III. — GRANDS DESSEINS CONÇUS AU SUJET DU DÉVELOPPEMENT ET DE LA TRANSFORMATION DES SOCIÉTÉS DE CONSOMMATION.

C’est néanmoins dans ce pays de France, où les Sociétés coopératives de consommation ont pris jusqu’à ce jour si peu de développement et où elles montrent tant de lenteur à adhérer à la Fédération, que certains hommes ont conçu pour l’avenir de ces associations les plans les plus gigantesques. Il est temps, disent les apôtres, de ne plus confiner la coopération dans un magasin d’épicerie. Elle doit conquérir le monde tout entier. C’est particulièrement M. Charles Gide qui a dressé un plan de campagne. Il s’agit d’abord de faire l’éducation coopérative, de susciter « la foi coopérative, cette foi qui fait de l’idée coopérative en Angleterre une véritable religion[1] ».

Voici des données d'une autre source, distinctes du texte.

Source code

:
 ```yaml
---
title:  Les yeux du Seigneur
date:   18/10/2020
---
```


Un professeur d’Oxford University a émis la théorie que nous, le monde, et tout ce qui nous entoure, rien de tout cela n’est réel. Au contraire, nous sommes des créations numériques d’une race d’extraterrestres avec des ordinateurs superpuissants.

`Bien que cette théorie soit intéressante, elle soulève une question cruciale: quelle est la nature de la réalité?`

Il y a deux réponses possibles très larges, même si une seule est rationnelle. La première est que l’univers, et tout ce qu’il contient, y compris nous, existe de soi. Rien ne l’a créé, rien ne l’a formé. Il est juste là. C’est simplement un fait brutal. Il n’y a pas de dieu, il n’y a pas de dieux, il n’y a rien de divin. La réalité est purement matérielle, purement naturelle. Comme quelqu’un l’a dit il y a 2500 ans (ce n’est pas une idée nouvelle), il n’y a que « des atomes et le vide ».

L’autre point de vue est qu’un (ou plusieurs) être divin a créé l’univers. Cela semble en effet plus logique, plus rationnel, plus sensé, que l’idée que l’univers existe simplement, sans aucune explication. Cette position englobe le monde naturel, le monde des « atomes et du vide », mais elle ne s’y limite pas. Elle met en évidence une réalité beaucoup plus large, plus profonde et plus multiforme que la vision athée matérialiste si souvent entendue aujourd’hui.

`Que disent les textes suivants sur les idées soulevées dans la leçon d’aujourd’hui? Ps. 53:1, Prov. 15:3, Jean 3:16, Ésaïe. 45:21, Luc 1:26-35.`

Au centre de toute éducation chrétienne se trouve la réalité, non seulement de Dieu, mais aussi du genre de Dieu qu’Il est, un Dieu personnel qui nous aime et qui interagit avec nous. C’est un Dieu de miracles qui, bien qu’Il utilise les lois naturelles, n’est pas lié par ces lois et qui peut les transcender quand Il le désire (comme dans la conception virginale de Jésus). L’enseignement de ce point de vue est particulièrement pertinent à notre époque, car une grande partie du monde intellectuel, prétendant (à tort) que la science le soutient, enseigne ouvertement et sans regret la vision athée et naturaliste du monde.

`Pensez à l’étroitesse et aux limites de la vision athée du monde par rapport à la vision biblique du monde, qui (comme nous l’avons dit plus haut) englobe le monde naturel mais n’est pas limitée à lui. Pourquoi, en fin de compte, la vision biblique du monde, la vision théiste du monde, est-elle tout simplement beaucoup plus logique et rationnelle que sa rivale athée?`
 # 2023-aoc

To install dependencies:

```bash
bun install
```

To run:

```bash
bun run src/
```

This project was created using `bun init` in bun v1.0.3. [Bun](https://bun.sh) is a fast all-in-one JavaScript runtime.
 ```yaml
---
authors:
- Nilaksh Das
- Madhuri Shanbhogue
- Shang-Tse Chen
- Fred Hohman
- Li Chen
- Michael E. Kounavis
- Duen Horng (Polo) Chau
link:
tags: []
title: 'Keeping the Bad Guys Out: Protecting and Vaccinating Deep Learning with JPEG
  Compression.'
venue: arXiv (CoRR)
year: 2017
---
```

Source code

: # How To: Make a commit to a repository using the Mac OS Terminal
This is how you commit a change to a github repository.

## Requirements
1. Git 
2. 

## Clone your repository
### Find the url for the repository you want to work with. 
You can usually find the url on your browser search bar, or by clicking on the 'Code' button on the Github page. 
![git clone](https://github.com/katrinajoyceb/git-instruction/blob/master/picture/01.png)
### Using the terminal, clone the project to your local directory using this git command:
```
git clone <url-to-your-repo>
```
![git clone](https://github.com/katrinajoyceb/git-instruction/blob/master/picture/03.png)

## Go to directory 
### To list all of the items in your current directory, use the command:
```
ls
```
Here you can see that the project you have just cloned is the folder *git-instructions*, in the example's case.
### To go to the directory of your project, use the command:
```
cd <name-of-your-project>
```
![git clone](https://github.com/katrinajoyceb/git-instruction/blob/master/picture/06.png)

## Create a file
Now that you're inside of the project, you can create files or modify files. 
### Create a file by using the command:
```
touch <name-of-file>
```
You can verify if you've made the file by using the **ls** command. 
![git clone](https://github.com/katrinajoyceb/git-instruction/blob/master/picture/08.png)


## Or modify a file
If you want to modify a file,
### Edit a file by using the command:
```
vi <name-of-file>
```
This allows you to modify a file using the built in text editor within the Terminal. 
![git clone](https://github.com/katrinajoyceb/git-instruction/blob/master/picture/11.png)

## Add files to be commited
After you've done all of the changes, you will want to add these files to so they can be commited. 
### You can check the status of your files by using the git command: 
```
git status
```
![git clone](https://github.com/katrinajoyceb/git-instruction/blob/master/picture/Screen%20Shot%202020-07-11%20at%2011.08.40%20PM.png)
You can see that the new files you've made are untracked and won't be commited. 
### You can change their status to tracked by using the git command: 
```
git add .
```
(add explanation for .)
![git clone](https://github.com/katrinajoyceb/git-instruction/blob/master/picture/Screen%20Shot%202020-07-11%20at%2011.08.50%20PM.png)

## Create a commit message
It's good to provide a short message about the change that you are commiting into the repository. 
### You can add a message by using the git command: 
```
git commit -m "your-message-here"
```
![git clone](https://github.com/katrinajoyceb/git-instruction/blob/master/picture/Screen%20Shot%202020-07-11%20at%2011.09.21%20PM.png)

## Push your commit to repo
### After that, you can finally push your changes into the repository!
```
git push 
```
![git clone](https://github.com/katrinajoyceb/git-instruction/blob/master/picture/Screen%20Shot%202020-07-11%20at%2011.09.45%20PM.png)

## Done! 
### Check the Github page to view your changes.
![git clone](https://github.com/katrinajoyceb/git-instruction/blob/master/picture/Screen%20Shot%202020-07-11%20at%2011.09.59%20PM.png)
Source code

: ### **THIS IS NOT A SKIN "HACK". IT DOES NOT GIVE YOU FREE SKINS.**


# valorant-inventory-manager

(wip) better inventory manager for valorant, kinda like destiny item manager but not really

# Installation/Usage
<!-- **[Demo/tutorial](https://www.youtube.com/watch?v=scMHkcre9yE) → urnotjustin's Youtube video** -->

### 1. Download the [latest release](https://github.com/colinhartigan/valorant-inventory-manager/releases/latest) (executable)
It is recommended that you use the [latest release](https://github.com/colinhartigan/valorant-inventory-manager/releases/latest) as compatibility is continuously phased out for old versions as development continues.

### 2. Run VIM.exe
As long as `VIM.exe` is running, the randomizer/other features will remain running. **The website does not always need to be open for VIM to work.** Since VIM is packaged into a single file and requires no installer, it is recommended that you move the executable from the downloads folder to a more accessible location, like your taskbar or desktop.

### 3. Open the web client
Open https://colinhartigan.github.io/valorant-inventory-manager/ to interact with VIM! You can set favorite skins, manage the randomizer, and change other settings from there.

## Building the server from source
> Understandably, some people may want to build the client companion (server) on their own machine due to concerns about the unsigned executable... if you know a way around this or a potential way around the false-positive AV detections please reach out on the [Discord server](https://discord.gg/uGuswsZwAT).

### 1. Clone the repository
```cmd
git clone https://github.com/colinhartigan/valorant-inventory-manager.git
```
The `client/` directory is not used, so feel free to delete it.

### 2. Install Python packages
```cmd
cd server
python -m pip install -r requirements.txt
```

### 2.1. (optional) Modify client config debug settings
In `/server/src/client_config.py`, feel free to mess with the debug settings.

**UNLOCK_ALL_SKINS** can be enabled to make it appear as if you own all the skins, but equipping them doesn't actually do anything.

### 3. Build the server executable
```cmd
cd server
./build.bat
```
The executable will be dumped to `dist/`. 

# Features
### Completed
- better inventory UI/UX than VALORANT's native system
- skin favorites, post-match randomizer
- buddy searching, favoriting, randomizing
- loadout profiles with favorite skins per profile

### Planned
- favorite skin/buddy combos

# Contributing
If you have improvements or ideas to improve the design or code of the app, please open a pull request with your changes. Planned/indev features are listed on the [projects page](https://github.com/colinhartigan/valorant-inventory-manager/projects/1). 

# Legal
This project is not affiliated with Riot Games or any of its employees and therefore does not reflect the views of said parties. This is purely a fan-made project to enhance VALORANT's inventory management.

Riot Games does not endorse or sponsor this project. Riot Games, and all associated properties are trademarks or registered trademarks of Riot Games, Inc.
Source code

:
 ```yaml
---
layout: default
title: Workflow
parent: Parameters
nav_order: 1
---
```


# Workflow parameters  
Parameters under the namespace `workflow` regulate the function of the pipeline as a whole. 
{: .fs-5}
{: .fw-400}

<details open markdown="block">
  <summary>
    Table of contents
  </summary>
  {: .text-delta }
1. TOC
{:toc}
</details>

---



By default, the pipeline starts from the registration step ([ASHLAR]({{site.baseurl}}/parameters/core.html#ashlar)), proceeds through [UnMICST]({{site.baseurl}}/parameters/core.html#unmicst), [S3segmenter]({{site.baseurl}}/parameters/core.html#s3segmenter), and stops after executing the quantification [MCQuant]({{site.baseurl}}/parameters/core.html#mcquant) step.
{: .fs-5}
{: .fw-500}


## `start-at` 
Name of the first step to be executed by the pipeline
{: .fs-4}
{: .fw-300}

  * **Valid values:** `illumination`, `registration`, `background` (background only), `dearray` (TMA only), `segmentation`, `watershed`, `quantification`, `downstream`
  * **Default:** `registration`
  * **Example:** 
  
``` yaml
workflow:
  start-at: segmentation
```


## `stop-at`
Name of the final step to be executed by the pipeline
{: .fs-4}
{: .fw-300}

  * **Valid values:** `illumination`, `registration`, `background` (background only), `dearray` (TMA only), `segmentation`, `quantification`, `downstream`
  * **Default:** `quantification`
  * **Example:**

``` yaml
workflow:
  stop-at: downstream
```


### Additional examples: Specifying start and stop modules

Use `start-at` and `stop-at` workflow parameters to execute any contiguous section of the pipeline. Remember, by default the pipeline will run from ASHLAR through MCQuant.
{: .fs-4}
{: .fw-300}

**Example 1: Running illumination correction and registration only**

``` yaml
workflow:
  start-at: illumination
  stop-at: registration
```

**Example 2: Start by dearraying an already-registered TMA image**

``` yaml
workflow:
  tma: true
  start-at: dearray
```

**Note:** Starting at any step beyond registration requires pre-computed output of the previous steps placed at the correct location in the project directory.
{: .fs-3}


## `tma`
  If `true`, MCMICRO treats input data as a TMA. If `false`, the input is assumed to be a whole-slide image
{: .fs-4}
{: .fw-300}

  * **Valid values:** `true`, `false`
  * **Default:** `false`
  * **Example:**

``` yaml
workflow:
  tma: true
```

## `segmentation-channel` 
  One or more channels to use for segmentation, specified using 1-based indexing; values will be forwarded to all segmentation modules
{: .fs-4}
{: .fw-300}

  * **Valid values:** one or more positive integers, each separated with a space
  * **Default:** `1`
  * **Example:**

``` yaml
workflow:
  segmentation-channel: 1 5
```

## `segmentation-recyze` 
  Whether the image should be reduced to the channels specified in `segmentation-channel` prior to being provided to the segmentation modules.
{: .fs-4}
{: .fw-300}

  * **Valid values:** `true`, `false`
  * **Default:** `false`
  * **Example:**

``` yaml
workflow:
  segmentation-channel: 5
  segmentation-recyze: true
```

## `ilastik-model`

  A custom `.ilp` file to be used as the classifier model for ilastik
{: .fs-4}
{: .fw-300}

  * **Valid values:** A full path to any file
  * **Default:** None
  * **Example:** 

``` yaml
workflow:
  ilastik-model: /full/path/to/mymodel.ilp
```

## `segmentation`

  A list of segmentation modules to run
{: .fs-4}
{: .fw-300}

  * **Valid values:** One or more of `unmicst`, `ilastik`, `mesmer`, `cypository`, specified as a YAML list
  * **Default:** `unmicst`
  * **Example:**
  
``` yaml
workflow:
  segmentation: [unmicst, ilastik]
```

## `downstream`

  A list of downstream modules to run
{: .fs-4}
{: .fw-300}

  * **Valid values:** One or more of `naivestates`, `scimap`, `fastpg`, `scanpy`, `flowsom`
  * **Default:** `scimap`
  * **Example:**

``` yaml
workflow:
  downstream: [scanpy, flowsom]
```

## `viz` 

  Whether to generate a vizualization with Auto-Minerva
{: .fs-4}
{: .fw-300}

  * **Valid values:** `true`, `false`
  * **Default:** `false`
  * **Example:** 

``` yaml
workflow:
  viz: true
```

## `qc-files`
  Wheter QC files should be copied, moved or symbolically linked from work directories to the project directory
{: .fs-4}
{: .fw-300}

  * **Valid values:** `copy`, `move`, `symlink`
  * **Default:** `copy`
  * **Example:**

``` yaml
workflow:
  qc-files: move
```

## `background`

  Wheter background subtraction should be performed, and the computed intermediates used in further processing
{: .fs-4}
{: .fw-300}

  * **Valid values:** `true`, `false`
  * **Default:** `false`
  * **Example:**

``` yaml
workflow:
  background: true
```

Ce premier résultat obtenu, il ne faut pas laisser la coopération enfermée dans un magasin d’épicerie ; il convient de lui ouvrir l’horizon et de lui donner des ailes. « Le plan de campagne, pratiqué depuis longtemps, dit-on, dans les pays où l’éducation coopérative est faite, comprend trois étapes successives. » Les sociétés de consommation doivent « se réunir entre elles, faire masse, prélever sur leurs bénéfices le plus possible pour fonder de grands magasins de gros, et opérer les achats sur une grande échelle ; voilà la première étape. Continuer à constituer, par des prélèvemens sur les bénéfices, des capitaux considérables et avec ces capitaux

  1. Revue d’économie politique, loc. cit., page 16. Cette formule nous paraît très exagérée, car la plupart des sociétés coopératives de consommation qui ont réussi en Angleterre se conduisent de la façon la moins idéale et tendent à ressembler de plus en plus à des sociétés anonymes qui auraient pour actionnaires leurs acheteurs.